State of the art component packages are small and lightweight and can be surface mounted to printed circuit boards using fine patterns of solder bumps. Typically, bumps or pads are formed on the printed wiring board and the component package in mirror arrays that mate when the component package is properly placed. Assembly is completed by applying heat to melt the solder and form the solder bond and interconnection. This technique is used in flip-chip technology where the surface of the IC chip in the component package is provided with bonding pads or bumps and the chip is mounted upside down on the printed wiring board.
The solder bumps are formed on arrays of I/O contact pads prior to assembly. To facilitate localized or selective application of solder to the array of contact pads the surface of the pads should be solder wettable. Accordingly, the bonding sites on the components being joined are first provided with under bump metallization (UBM). The solder, typically a tin based solder, e.g. tin-lead, tin-antimony, is then applied to the UBM.

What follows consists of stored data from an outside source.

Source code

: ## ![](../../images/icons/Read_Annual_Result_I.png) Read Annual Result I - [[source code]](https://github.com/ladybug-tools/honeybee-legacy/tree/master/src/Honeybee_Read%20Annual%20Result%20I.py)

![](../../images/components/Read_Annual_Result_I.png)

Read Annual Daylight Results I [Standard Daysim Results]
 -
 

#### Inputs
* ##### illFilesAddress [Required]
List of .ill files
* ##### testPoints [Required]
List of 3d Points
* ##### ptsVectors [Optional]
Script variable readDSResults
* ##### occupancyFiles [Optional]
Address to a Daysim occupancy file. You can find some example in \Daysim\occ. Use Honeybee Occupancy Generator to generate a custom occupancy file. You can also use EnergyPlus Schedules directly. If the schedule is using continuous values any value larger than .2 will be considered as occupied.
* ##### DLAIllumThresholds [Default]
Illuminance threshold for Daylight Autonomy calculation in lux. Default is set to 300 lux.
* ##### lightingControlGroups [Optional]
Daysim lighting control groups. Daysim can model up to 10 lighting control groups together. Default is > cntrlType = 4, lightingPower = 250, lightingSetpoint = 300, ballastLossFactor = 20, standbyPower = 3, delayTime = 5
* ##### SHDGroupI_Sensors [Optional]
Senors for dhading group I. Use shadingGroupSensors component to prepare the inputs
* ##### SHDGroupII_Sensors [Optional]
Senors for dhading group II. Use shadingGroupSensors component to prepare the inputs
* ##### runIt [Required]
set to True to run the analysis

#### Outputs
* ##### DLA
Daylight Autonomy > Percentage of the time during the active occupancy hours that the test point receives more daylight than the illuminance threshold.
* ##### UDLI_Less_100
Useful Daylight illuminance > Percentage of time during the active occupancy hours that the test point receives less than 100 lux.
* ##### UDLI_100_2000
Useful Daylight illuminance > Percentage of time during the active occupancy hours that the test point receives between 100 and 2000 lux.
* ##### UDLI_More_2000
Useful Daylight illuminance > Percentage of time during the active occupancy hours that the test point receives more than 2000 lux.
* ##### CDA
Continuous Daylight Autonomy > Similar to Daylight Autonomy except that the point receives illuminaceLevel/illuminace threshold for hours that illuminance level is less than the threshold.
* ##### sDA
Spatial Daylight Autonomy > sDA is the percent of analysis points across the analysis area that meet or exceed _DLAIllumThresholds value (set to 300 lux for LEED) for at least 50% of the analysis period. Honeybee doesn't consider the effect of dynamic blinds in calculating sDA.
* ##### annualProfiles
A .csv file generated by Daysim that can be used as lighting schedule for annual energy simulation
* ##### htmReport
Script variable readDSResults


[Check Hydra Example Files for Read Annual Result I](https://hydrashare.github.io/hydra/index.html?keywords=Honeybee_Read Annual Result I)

There is a growing choice of methods for applying solder bumps to IC chips and interconnection substrates. The most common, is to print a pattern of solder paste through a screen or stencil, then remove the stencil and reflow the solder. In a similar approach, which eliminates the paste, solder is evaporated through a shadow mask onto the UBM. In both cases, reliability problems increase as the features in the stencil or mask are shrunk to meet demands for ever smaller interconnection pitch. Stencil and shadow mask techniques are, in general, limited to applications in which bump pitch is of the order of 200 .mu.m or more.
Finer patterns can be produced using thick photoresist patterns and evaporating solder onto the pattern, then removing the unwanted portions using lift-off. However, evaporation of uniform layers on large substrates or boards requires costly equipment and, moreover, is generally limited to high lead solder compositions in order to achieve reasonable evaporation rates.
Solder bumps can also be applied in fine pitch arrays using electrolytic or electroless solder plating. Both techniques use photolithography to define the solder bumps and precisely placed, fine line, bump patterns can be produced. However, use of electrolytic and electroless processes raise other reliability issues. They require very clean processing environments and ultra-clean, electrically active, substrate surfaces, adding cost and complexity to the process.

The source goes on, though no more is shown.